> [Data for analysis]:

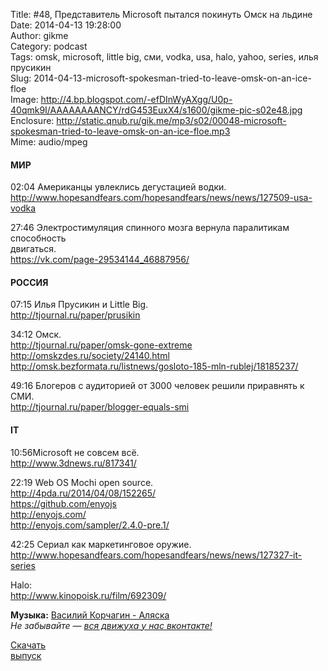 Title: #48, Представитель Microsoft пытался покинуть Омск на льдине  
Date: 2014-04-13 19:28:00  
Author: gikme  
Category: podcast  
Tags: omsk, microsoft, little big, сми, vodka, usa, halo, yahoo, series, илья прусикин  
Slug: 2014-04-13-microsoft-spokesman-tried-to-leave-omsk-on-an-ice-floe  
Image: http://4.bp.blogspot.com/-efDInWyAXgg/U0p-40qmk9I/AAAAAAAANCY/rdG453EuxX4/s1600/gikme-pic-s02e48.jpg  
Enclosure: http://static.qnub.ru/gik.me/mp3/s02/00048-microsoft-spokesman-tried-to-leave-omsk-on-an-ice-floe.mp3  
Mime: audio/mpeg

#### МИР

02:04 Американцы увлеклись дегустацией водки.  
<http://www.hopesandfears.com/hopesandfears/news/news/127509-usa-vodka>

27:46 Электростимуляция спинного мозга вернула паралитикам способность  
двигаться.  
<https://vk.com/page-29534144_46887956/>

#### РОССИЯ

07:15 Илья Прусикин и Little Big.  
<http://tjournal.ru/paper/prusikin>

34:12 Омск.  
<http://tjournal.ru/paper/omsk-gone-extreme>  
<http://omskzdes.ru/society/24140.html>  
<http://omsk.bezformata.ru/listnews/gosloto-185-mln-rublej/18185237/>

49:16 Блогеров с аудиторией от 3000 человек решили приравнять к СМИ.  
<http://tjournal.ru/paper/blogger-equals-smi>

#### IT

10:56Microsoft не совсем всё.  
<http://www.3dnews.ru/817341/>

22:19 Web OS Mochi open source.  
<http://4pda.ru/2014/04/08/152265/>  
<https://github.com/enyojs>  
<http://enyojs.com/>  
<http://enyojs.com/sampler/2.4.0-pre.1/>

42:25 Сериал как маркетинговое оружие.  
<http://www.hopesandfears.com/hopesandfears/news/news/127327-it-series>

Halo:   
<http://www.kinopoisk.ru/film/692309/>

**Музыка:** [Василий Корчагин - Аляска](http://vk.com/bacc3)  
*Не забывайте — [вся движуха у нас вконтакте!](http://vk.com/gikme)*

[Скачать  
выпуск](http://static.qnub.ru/gik.me/mp3/s02/00048-microsoft-spokesman-tried-to-leave-omsk-on-an-ice-floe.mp3)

> [Goal of the exercise]:
Each line from the one containing "#### РОССИЯ" to the last line of the material above should be reproduced word for word, with nothing added.

> [Answer section]:
#### РОССИЯ

07:15 Илья Прусикин и Little Big.  
<http://tjournal.ru/paper/prusikin>

34:12 Омск.  
<http://tjournal.ru/paper/omsk-gone-extreme>  
<http://omskzdes.ru/society/24140.html>  
<http://omsk.bezformata.ru/listnews/gosloto-185-mln-rublej/18185237/>

49:16 Блогеров с аудиторией от 3000 человек решили приравнять к СМИ.  
<http://tjournal.ru/paper/blogger-equals-smi>

#### IT

10:56Microsoft не совсем всё.  
<http://www.3dnews.ru/817341/>

22:19 Web OS Mochi open source.  
<http://4pda.ru/2014/04/08/152265/>  
<https://github.com/enyojs>  
<http://enyojs.com/>  
<http://enyojs.com/sampler/2.4.0-pre.1/>

42:25 Сериал как маркетинговое оружие.  
<http://www.hopesandfears.com/hopesandfears/news/news/127327-it-series>

Halo:   
<http://www.kinopoisk.ru/film/692309/>

**Музыка:** [Василий Корчагин - Аляска](http://vk.com/bacc3)  
*Не забывайте — [вся движуха у нас вконтакте!](http://vk.com/gikme)*

[Скачать  
выпуск](http://static.qnub.ru/gik.me/mp3/s02/00048-microsoft-spokesman-tried-to-leave-omsk-on-an-ice-floe.mp3)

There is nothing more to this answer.